[bionet.molbio.genbank] new feature table format

michael%domain@LANL.GOV (Michael J. Cinkosky) (08/13/90)

In release 64, as noted by Dan Davison, /map and /hgml_locus_uid
qualifiers appear within /note qualifiers.  While this is "legal"
according to the feature table syntax, it is certainly not appropriate
long-term.  Dan is certainly correct in wanting to see this change soon.
It was done as a temporary measure only and will be converted to the
more appropriate syntax by release 66 (possibly by release 65).

It should be noted that the strategy adopted (i.e., park new qualifiers
in /notes until the schema/software are ready to support them properly)
will probably be used in the future as the annotation staff here identifies
new candidates for qualifiers.  Using this mechanism allows us to capture
any new information immediately in a form that can be processed
readily at a future point in time when we have a formal mechanism for
storing the new type of data.

Dan also suggests indenting lines on which qualifiers are continued
from the previous line differently than lines on which qualifiers
begin.  This suggestion, along with some of Dan's earlier comments,
highlights the major difficulty of designing a format for anything
of this complexity.  We made the decision early on that the new feature
table format would follow a well-defined formal syntax (e.g., one
describable in BNF).  The grammer that was selected is "token-oriented",
not "line-oriented".  While writing a token-oriented parser is different
from writing a line-oriented parser, it is not significantly more difficult.

Dan's suggestion would, in effect, introduce a second mechanism for
indicating that a qualifier value was continued on another line.  I
personally would be very hesitant to design a syntax with multiple
(possible conflicting) mechanisms for accomplishing one purpose.
It would seem that any software for parsing the new feature table has to
understand wrapping feature qualifiers using the quotation marks, and
therefore should be able navigate the table as a whole using that same
mechanism.

Michael Cinkosky
GenBank
Los Alamos National Laboratory

roy@phri.nyu.edu (Roy Smith) (08/14/90)

	First, some administrativia.  A few people responded to my feeler
for a mailing list to discuss parsing feature tables.  It has been
suggested that rather than form a new (private) discussion group, we just
use the existing channels, namely bionet.molbio.genbank, in all of its
various incarnations.  I can't see any down side to that idea, so that's
exactly what I'm going to do.  Should that turn out to be unworkable, the
mailing list idea can be resurected, but for now this seems a lot simplier.

michael%domain@LANL.GOV (Michael J. Cinkosky) writes:
> Dan also suggests indenting lines on which qualifiers are continued from
> the previous line differently than lines on which qualifiers begin. [...]
> The grammer that was selected is "token-oriented", not "line-oriented".
> While writing a token-oriented parser is different from writing a
> line-oriented parser, it is not significantly more difficult.

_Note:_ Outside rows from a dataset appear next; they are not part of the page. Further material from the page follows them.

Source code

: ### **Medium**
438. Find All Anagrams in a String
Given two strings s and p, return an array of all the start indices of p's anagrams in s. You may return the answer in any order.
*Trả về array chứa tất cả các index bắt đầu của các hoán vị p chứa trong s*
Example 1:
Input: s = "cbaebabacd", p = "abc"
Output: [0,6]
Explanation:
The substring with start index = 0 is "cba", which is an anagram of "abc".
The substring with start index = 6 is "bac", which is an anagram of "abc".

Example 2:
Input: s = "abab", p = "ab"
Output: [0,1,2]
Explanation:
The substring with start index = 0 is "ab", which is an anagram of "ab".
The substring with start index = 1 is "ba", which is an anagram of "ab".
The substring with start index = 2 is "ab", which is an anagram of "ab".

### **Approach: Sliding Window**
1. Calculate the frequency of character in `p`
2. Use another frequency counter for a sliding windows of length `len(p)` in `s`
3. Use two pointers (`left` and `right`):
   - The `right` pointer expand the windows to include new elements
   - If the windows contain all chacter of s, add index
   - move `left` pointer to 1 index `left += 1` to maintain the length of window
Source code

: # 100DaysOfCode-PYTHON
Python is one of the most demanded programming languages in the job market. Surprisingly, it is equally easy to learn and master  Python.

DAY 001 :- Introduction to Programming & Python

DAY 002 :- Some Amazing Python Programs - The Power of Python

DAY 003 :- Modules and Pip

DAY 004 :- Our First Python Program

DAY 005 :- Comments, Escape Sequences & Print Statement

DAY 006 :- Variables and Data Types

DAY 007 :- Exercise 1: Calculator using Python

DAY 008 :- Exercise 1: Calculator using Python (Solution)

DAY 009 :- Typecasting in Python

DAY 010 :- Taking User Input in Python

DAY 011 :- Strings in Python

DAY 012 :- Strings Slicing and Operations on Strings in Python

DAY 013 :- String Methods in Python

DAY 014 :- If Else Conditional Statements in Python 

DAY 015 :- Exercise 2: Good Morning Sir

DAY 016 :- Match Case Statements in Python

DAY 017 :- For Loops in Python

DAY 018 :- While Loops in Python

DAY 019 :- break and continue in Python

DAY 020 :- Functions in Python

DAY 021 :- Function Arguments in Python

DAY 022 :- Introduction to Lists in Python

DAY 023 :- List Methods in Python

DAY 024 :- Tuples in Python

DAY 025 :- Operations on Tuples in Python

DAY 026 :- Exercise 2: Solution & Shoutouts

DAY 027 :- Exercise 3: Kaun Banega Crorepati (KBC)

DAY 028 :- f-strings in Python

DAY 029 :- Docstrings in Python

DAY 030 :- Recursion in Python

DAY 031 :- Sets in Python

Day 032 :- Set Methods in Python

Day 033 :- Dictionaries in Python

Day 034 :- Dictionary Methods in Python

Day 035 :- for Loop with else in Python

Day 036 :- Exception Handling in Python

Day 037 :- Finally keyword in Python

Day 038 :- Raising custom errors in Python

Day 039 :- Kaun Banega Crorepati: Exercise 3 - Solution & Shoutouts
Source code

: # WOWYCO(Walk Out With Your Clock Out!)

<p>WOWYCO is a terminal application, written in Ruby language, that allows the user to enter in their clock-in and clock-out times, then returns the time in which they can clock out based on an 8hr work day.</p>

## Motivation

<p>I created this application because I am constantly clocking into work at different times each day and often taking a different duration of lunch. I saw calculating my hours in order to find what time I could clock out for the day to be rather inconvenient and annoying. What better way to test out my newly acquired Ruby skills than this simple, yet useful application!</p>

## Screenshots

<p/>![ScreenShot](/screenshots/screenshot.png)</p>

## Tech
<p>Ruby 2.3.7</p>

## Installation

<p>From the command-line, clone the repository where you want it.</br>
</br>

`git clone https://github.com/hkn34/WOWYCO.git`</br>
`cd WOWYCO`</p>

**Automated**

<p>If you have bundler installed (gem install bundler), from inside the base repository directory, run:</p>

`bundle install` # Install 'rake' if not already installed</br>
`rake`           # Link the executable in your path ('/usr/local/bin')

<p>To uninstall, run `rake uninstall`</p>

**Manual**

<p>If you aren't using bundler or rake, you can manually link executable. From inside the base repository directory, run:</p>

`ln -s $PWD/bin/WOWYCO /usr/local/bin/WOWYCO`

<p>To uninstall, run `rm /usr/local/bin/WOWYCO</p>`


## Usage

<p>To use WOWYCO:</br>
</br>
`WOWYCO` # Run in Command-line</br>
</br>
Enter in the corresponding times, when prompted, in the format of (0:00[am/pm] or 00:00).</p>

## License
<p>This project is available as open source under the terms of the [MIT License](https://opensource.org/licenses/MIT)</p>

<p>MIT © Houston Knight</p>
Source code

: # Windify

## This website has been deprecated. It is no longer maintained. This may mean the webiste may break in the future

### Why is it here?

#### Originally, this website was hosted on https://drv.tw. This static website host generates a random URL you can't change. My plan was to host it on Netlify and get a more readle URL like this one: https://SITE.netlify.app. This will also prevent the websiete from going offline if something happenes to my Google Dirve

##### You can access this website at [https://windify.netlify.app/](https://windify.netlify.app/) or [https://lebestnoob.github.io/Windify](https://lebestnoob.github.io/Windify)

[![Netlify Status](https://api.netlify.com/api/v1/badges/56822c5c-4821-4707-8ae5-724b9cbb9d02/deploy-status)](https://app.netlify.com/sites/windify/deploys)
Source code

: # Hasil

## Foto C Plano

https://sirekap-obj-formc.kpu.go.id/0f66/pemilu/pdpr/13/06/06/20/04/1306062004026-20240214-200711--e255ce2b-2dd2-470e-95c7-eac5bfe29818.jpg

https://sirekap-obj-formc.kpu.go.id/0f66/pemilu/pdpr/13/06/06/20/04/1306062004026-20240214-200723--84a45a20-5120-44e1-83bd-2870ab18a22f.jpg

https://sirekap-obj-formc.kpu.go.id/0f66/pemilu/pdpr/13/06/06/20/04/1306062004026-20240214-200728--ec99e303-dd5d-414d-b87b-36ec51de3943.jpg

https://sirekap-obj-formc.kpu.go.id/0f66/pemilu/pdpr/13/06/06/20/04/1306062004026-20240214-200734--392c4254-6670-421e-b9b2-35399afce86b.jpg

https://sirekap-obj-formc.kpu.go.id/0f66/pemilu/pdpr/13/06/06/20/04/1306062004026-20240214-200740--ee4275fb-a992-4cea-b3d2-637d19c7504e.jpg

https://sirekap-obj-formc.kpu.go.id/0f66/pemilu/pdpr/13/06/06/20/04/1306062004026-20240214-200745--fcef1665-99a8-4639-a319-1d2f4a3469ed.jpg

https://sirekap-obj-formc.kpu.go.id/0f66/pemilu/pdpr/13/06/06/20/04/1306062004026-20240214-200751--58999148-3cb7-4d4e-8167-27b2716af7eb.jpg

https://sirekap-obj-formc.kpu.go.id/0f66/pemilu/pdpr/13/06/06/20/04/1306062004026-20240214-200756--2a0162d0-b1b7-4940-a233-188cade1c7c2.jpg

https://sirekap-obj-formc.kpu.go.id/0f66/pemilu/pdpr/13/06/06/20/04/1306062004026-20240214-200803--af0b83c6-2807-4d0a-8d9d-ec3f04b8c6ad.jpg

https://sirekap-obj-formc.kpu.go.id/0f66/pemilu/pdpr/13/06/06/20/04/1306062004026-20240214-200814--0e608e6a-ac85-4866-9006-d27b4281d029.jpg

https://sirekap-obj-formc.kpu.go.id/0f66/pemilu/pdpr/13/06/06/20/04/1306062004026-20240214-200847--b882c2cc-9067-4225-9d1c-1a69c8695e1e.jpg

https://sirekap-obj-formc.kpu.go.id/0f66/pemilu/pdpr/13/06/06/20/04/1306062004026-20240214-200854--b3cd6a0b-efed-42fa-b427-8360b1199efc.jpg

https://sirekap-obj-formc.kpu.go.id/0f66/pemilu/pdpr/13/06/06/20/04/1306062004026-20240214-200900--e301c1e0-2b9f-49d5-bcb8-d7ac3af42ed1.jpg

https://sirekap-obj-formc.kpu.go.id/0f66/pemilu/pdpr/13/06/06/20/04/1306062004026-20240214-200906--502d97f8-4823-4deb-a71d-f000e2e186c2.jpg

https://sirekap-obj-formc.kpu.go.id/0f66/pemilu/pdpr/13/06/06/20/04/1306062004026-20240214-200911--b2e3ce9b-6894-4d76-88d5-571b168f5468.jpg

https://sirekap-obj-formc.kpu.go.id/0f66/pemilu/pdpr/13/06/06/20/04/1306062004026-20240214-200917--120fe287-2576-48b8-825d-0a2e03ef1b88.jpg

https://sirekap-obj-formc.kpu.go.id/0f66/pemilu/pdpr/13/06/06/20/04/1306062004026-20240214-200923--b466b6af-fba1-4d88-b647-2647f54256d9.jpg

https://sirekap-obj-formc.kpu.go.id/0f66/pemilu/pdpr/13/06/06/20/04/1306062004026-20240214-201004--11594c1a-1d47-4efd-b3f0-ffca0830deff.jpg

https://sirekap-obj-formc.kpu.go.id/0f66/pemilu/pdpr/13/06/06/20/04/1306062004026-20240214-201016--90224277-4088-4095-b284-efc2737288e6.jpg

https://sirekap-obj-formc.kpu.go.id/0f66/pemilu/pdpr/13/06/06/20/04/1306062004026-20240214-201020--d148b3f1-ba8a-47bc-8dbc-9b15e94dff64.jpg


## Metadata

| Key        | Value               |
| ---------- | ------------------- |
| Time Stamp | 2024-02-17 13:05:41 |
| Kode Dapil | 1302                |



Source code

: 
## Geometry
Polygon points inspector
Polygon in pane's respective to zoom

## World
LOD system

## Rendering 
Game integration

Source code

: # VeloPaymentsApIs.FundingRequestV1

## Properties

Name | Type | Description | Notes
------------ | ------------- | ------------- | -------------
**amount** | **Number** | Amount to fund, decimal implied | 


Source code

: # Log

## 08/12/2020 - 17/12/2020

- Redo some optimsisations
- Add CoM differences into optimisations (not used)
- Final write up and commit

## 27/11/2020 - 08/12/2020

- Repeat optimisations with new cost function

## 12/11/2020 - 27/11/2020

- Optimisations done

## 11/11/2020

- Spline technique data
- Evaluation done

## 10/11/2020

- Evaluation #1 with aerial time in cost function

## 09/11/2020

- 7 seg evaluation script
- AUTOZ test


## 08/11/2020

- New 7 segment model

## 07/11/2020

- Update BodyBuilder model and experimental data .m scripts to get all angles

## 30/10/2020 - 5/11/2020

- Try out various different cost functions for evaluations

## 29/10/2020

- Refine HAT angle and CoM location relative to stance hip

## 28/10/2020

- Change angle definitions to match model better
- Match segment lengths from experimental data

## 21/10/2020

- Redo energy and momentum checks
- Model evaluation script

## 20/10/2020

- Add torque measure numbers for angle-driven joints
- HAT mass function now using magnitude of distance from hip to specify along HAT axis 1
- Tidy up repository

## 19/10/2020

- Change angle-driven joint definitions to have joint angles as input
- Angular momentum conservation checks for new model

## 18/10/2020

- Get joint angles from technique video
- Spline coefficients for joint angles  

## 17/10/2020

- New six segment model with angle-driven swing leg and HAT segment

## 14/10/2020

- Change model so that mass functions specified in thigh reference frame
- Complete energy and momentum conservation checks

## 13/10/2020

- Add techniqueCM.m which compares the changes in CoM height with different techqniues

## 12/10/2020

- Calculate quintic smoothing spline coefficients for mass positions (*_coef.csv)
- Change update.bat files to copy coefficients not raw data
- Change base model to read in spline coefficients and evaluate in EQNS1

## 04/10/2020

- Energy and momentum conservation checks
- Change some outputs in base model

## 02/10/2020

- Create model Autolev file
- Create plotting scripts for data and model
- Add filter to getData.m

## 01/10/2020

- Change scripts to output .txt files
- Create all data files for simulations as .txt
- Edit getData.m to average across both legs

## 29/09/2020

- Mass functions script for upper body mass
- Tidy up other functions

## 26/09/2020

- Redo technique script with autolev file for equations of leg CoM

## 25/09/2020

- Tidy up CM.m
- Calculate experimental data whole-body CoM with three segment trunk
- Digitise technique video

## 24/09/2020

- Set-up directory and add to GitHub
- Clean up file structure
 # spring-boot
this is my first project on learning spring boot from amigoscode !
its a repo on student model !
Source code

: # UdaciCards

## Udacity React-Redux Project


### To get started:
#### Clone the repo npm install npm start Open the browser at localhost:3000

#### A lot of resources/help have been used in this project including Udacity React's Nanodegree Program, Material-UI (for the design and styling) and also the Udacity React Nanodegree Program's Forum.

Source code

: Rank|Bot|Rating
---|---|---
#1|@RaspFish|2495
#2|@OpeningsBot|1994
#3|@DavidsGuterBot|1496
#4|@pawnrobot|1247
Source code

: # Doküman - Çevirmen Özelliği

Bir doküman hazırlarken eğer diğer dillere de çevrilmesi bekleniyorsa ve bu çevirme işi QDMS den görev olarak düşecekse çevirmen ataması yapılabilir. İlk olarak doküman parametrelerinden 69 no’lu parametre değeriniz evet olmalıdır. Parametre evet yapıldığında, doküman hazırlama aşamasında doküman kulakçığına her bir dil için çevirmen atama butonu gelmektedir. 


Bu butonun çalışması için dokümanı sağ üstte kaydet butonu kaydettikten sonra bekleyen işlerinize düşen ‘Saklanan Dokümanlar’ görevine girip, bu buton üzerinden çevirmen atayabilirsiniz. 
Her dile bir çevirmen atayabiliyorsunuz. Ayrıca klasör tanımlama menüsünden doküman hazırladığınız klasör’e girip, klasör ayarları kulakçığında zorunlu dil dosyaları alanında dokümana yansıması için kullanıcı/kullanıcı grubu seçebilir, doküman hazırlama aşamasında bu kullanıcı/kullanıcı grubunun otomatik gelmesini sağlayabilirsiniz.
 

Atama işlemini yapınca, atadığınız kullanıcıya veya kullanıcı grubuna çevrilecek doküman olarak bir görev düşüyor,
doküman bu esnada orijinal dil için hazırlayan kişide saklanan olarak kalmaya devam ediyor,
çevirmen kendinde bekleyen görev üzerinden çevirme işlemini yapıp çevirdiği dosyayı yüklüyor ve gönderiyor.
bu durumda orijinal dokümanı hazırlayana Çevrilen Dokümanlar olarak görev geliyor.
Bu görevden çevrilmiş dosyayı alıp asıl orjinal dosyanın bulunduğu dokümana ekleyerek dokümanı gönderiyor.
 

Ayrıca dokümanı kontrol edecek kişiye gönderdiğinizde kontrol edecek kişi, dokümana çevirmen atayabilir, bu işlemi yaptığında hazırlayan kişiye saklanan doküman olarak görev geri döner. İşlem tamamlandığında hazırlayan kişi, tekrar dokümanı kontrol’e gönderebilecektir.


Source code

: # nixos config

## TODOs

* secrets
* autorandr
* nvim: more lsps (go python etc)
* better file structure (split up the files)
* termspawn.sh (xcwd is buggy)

	Perhaps there is a middle ground?  Requiring the use of special
indentation as a machine parsing aid is silly, since there is already a
perfectly good parsing mechanism available (the BNF).  On the other hand, it
might make it easier for humans to scan the files by eye.  I don't see how
the extra indentation would get in the way of machine parsing, so why not
use it?

	Dan, I got your Bison grammer and am trying to figure out what might
be wrong.  I don't use Bison, and don't consider myself a Yacc guru either,
so I don't know how much luck I'll have.  I just got the Feature Table
Definition from EMBL (contrary to the MS Word documentation, you can't print
linked files back-to-front!  Grrrr...) but havn't digested it yet.  BTW, I
put it on our anonymous ftp server (goober.phri.nyu.edu, 128.122.136.10,
filename ~ftp/pub/seq/FeatureTable.msw.sit.hqx) to make it easier for people
on this side of the Atlantic to get at it.
--
Roy Smith, Public Health Research Institute
455 First Avenue, New York, NY 10016
roy@alanine.phri.nyu.edu -OR- {att,cmcl2,rutgers,hombre}!phri!roy
"Arcane?  Did you say arcane?  It wouldn't be Unix if it wasn't arcane!"